In 2014 I became chronically ill. I had a myriad of symptoms and my body was suffering from toxic overload and stress. I had been struggling with some mild health problems and addiction, but I hit the nail on the head after taking a morning after pill. It was like the perfect storm and my body was just waiting for something to shake the foundation.

The symptoms started to stack up and I was diagnosed with Leaky Gut Syndrome, Insomnia, Anxiety, Depression, Polycystic Ovarian Syndrome, Insulin Resistance, Adrenal Fatigue, Parasites, Rashes, IBS, Chronic Yeast Infections, Bacterial Vaginosis, Recurrent UTI’s, Bacterial Overgrowth (Streptococcus). A food sensitivity test showed a reaction to 52 different foods. My gut was very inflamed and my immune system was completely overloaded.

At my height of my illness, I was sleeping 1 or 2 hours a night. I would try everything but couldn’t fall asleep / stay asleep. I was highly emotional and in hindsight, very depressed. Thoughts like ‘why me’ plagued my mind. Why was I so sensitive? Why did I have to suffer?

My hormones were shot, my gut and immune system severely compromised, and I was out of touch with my body, mind and soul. I didn’t get my period for 2 years. I was having intense panic attacks. I felt at might be dying at times. 

After seeking help, spending tens of thousands of dollars, and trying every supplement and protocol under the sun (and moon!) for over a year, I quit my job and moved to Brazil. My healing journey took me further into spirituality, exploring the mind and energetic body with retreats, plant medicine, yoga and meditation. 

I finished up a holistic health coaching course in the midst of my illness, while phasing out my corporate job. I had hardly any money but I believed in what I was doing whole-heartedly. Out of all the suffering, I had found my true calling.

After quitting my job, the challenges continued. An unforeseen pregnancy, abortion due to toxicity/illness, bankruptcy, more sickness. The poison was working its way out of my mind and body. My faith was tested time and time again. My resolve strengthened. My skills amplified. My awareness heightened.

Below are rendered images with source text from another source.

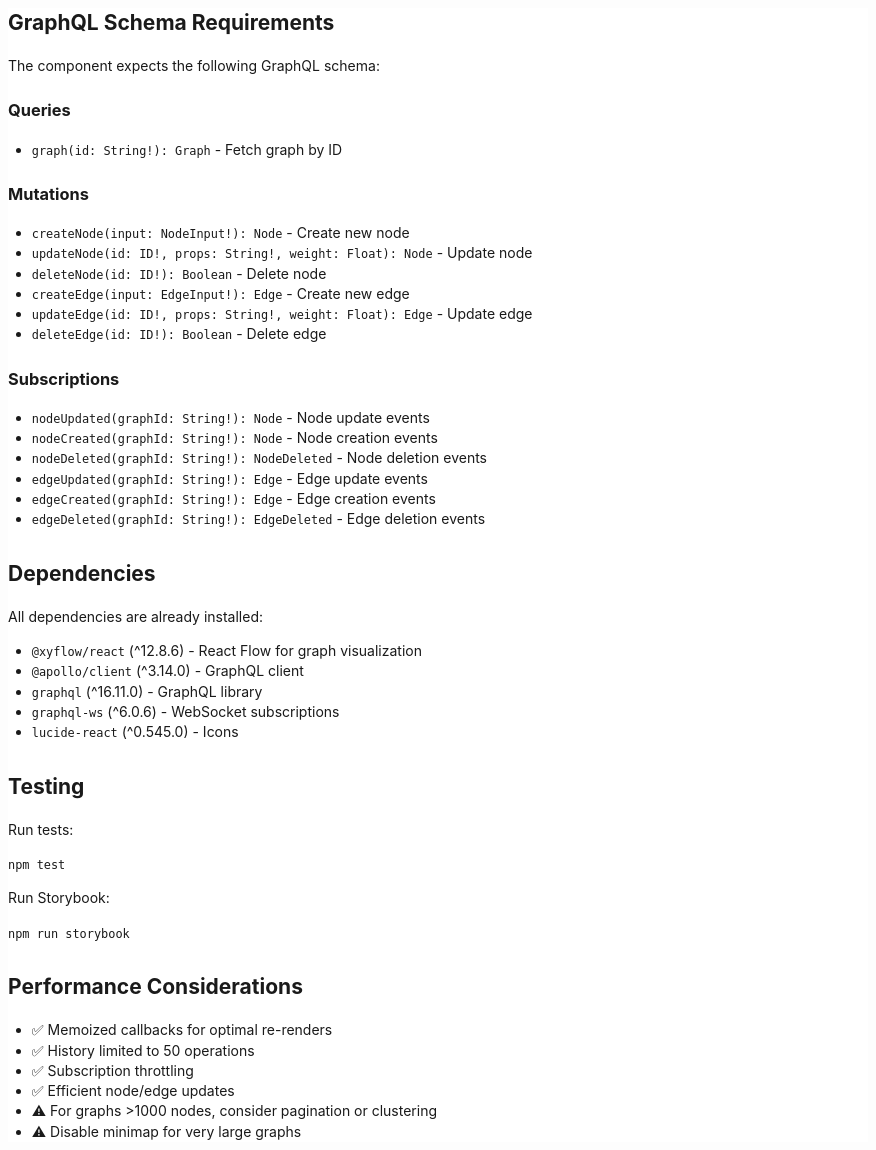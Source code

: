 ## GraphQL Schema Requirements

The component expects the following GraphQL schema:

### Queries
- `graph(id: String!): Graph` - Fetch graph by ID

### Mutations
- `createNode(input: NodeInput!): Node` - Create new node
- `updateNode(id: ID!, props: String!, weight: Float): Node` - Update node
- `deleteNode(id: ID!): Boolean` - Delete node
- `createEdge(input: EdgeInput!): Edge` - Create new edge
- `updateEdge(id: ID!, props: String!, weight: Float): Edge` - Update edge
- `deleteEdge(id: ID!): Boolean` - Delete edge

### Subscriptions
- `nodeUpdated(graphId: String!): Node` - Node update events
- `nodeCreated(graphId: String!): Node` - Node creation events
- `nodeDeleted(graphId: String!): NodeDeleted` - Node deletion events
- `edgeUpdated(graphId: String!): Edge` - Edge update events
- `edgeCreated(graphId: String!): Edge` - Edge creation events
- `edgeDeleted(graphId: String!): EdgeDeleted` - Edge deletion events

## Dependencies

All dependencies are already installed:
- `@xyflow/react` (^12.8.6) - React Flow for graph visualization
- `@apollo/client` (^3.14.0) - GraphQL client
- `graphql` (^16.11.0) - GraphQL library
- `graphql-ws` (^6.0.6) - WebSocket subscriptions
- `lucide-react` (^0.545.0) - Icons

## Testing

Run tests:
```bash
npm test
```

Run Storybook:
```bash
npm run storybook
```

## Performance Considerations

- ✅ Memoized callbacks for optimal re-renders
- ✅ History limited to 50 operations
- ✅ Subscription throttling
- ✅ Efficient node/edge updates
- ⚠️ For graphs >1000 nodes, consider pagination or clustering
- ⚠️ Disable minimap for very large graphs
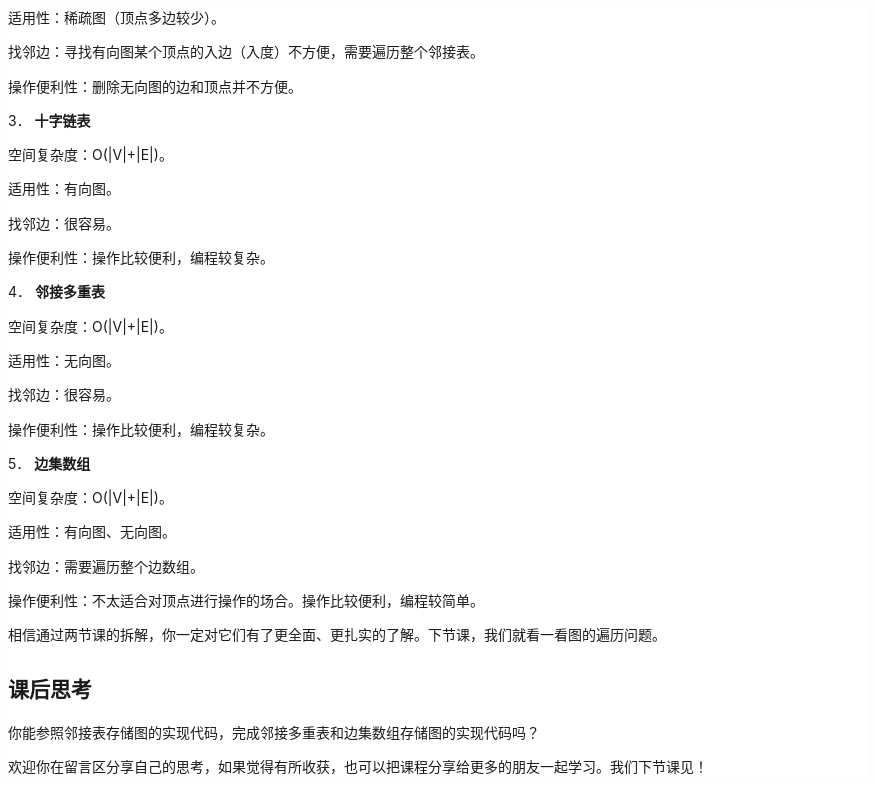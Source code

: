 适用性：稀疏图（顶点多边较少）。

找邻边：寻找有向图某个顶点的入边（入度）不方便，需要遍历整个邻接表。

操作便利性：删除无向图的边和顶点并不方便。

3． **十字链表**

空间复杂度：O(\|V\|+\|E\|)。

适用性：有向图。

找邻边：很容易。

操作便利性：操作比较便利，编程较复杂。

4． **邻接多重表**

空间复杂度：O(\|V\|+\|E\|)。

适用性：无向图。

找邻边：很容易。

操作便利性：操作比较便利，编程较复杂。

5． **边集数组**

空间复杂度：O(\|V\|+\|E\|)。

适用性：有向图、无向图。

找邻边：需要遍历整个边数组。

操作便利性：不太适合对顶点进行操作的场合。操作比较便利，编程较简单。

相信通过两节课的拆解，你一定对它们有了更全面、更扎实的了解。下节课，我们就看一看图的遍历问题。

## 课后思考

你能参照邻接表存储图的实现代码，完成邻接多重表和边集数组存储图的实现代码吗？

欢迎你在留言区分享自己的思考，如果觉得有所收获，也可以把课程分享给更多的朋友一起学习。我们下节课见！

I was about to travel to Thailand in April 2018 to study 500 hour yoga teacher training and tantra. I decided to scan my breasts and found out one of my implants was ruptured (and probably for a while) and had them removed within a few days, before traveling to complete my YTT.

I questioned my choice of getting implants - but I didn’t want to have surgery unnecessarily after what my body had been through. In this case I had no choice. It was a blessing. I had secretly been wanting my own body back, after struggling so long with my health.

Originally when I first became ill, I asked my holistic practitioner if she thought it might be the implants and she said ‘I don’t think so’. I trusted her opinion, so I continued on, unsure but always wondering. I do believe the breast implants had a massive impact on my health and were the main source of toxicity, since I have hugely improved since having them removed. But as you can see here from my story the problem was created before the breasts implants. The toxicity was in my mind and perhaps this was how the universe helped me to purge that energy from my life. The whole experience changed my life and showed me a different way of being and relating to myself.

I feel very grateful for the transformation that has occurred, although it hasn’t been without challenge, I am now living far more in alignment with my dreams and my health has returned to full power - healthiest and fittest I’ve ever felt in my whole life. I also feel so grateful for my body, so happy in my own skin. I transformed my mind, body and life and now I get to help others do the same.

It is my mission to empower others to heal themselves and transform their lives. I also wish to promote Breast Implant Illness as a real and scary sickness that so many women with breast implants are suffering from. If you believe your implants may be the cause of your symptoms - please listen to your intuition. It’s not worth your health. Please feel free to reach out for support. I’d love to help you.

If this story resonates with you, book in a FREE transformational health session for 45 minutes to see how we can work together to transform you life

 
 

What if…

  • you no longer felt stress or dis-ease around your food choices

  • you could lose weight easily without it being stressful or becoming the focus

  • you could ease digestive issues like painful bloating or constipation

  • you could implement a lifestyle solution that allows you to detox, while giving you freedom to actually enjoy your life

  • you achieved boundless energy and clarity to chase those dreams of yours

  • you increase your emotional state to build joy and resilience

  • you could improve your money mindset, moving from lack mentality to ABUNDANCE

  • you release habits, as well as energy and emotional blockages keeping you stuck

  • you could learn how to live in a manner that had a greater impact on the planet

 

This experience forced me to re-evaulate my life and make some big changes.  I've made some discoveries that completely transformed my life. As a result, I've been falling in love with myself, my body and my life. I am living out my dreams. And now I want to help you do the same.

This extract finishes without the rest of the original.